Now we need an intepretability tool for the interpretability tool.

@badwolf4239 3 жыл бұрын

We heard you liked interpretability, so we made an interpretability tool for your interpretability tool so you can interpret while you interpret. Now go ask your chess playing AI why it just turned my children into paperclips.

@josephburchanowski4636 3 жыл бұрын

@@badwolf4239 It told me that it was showcasing its abilities so it can convince human opponents to resign. Researching misaligned AI examples, it tried deciding what way of transforming someone's children would be the most intimidating. It was a choice between paper clips, stamps, and chess pieces. Also there was some mention it was contemplating turning them into human dogs hybrids. I don't know why. Something dealing with a bunch of people have trauma about a Nina something.

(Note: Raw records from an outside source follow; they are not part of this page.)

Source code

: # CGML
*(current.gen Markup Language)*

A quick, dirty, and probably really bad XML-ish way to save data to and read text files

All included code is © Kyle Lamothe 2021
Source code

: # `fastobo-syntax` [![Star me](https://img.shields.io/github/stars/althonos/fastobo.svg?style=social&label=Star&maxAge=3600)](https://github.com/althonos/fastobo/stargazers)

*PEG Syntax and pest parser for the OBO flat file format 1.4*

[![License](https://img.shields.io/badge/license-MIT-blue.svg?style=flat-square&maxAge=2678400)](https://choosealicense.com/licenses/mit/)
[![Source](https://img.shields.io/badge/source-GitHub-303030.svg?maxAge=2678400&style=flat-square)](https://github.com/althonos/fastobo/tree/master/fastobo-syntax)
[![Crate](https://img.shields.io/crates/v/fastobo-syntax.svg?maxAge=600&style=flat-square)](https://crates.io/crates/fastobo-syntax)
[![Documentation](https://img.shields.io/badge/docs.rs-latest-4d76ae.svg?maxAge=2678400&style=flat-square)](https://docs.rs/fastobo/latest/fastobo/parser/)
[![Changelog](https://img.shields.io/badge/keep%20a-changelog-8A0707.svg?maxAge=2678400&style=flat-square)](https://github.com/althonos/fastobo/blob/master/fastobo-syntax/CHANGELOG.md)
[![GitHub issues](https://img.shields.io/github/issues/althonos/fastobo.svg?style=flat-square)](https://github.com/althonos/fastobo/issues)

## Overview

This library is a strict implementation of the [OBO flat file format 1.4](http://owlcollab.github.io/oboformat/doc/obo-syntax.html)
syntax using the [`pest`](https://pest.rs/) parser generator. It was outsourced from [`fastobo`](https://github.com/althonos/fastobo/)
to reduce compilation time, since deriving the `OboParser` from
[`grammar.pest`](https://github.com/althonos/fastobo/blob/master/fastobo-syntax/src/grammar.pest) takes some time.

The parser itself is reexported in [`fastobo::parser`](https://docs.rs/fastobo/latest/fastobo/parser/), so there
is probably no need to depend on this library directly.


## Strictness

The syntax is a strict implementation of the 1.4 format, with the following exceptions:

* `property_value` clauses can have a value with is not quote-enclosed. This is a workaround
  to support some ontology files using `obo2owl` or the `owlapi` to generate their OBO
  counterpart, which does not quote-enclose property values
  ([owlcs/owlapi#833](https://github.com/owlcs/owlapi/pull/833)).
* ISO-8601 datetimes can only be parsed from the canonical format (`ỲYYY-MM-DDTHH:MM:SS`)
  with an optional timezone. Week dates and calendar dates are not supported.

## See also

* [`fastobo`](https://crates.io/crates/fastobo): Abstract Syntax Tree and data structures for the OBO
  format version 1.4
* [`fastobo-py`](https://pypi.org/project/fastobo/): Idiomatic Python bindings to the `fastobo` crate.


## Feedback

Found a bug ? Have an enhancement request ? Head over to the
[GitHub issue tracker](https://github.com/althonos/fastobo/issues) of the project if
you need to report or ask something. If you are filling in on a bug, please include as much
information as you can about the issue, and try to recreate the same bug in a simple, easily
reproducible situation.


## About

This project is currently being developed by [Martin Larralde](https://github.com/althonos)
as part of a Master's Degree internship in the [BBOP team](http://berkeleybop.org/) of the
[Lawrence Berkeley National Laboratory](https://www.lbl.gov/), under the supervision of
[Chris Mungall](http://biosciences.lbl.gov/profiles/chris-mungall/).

@christiangreff5764 3 жыл бұрын

@@josephburchanowski4636 At least it did not develop a shap shifting clown body in order to eat them ...

@GamesFromSpace 3 жыл бұрын

Just to be safe, start including pictures of human skulls when doing a pass with those interpretability tools.

@mhelvens 3 жыл бұрын

Ah, we're noticing negative attribution when they are surrounded by skin, but positive attribution when they are piled up with a throne stacked on top. I wonder what this means. 🤔

@Swingingbells 3 жыл бұрын

AI agent: \*stomp\*

@lilDaveist 3 жыл бұрын

@@Swingingbells If picture == human skull: Action = None Ai: „If picture == Human Skull; Action = Double stomp“ „Gotcha“

@arvidhansen5892 Жыл бұрын

Well what if the ai wouldn't even have considered obtaining human skulls before and just by introducing them to it, you just screwed up big time

@clayupton7045 3 жыл бұрын

any chance that it only likes coins that are in _| corners and it treats moving up and right as an instrumental goal?

@julianatlas5172 3 жыл бұрын

Thanks for the clarification of what a corner looks like haha

@drdca8263 3 жыл бұрын

@@julianatlas5172 I think they were distinguishing from e.g. |_ corners, not just giving a demonstration of what corners are

@JohnJackson66 3 жыл бұрын

It seemed to me that it had learned the most likely location for a coin in the training. It seems obvious to me that training should have more variability than deployment or it is bound to fail.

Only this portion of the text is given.